→ Activity
The records appear below. Report how many of their lines contain the word "that", giving the number alone.

- Opening Delimiter -

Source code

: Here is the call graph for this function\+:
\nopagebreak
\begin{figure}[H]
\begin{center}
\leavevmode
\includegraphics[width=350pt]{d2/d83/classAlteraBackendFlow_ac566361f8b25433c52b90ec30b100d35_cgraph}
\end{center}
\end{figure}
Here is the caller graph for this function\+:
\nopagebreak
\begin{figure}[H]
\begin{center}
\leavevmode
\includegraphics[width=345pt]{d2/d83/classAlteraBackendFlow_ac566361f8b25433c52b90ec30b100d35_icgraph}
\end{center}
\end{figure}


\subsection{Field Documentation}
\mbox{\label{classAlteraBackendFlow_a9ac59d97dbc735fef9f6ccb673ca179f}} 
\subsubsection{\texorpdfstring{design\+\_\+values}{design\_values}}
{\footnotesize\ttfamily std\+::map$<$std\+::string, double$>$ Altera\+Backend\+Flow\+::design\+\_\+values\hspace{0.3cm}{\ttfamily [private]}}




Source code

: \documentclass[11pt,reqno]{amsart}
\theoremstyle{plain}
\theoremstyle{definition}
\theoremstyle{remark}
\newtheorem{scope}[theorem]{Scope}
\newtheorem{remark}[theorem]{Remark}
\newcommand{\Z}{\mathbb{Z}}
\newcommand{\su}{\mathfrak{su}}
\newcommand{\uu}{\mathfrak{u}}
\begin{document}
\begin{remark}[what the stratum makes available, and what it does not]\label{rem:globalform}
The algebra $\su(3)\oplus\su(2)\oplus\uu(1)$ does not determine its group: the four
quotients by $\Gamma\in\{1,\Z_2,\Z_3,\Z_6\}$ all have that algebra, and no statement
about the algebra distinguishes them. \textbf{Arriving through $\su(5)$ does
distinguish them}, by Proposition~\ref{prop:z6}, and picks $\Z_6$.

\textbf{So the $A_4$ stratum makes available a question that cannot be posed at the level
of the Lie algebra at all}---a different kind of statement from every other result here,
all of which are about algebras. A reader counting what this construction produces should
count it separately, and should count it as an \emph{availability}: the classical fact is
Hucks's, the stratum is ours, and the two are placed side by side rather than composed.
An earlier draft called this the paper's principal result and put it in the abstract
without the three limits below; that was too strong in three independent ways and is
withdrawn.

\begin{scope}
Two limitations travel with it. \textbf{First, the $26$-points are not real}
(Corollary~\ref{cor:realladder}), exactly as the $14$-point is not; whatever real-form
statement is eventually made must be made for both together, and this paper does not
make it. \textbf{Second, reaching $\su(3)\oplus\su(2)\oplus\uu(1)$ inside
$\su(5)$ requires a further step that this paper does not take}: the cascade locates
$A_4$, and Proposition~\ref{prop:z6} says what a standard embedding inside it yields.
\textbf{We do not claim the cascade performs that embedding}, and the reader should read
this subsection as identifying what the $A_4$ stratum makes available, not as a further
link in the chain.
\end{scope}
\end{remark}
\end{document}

- Closing Delimiter -

→ Reply to the exercise
5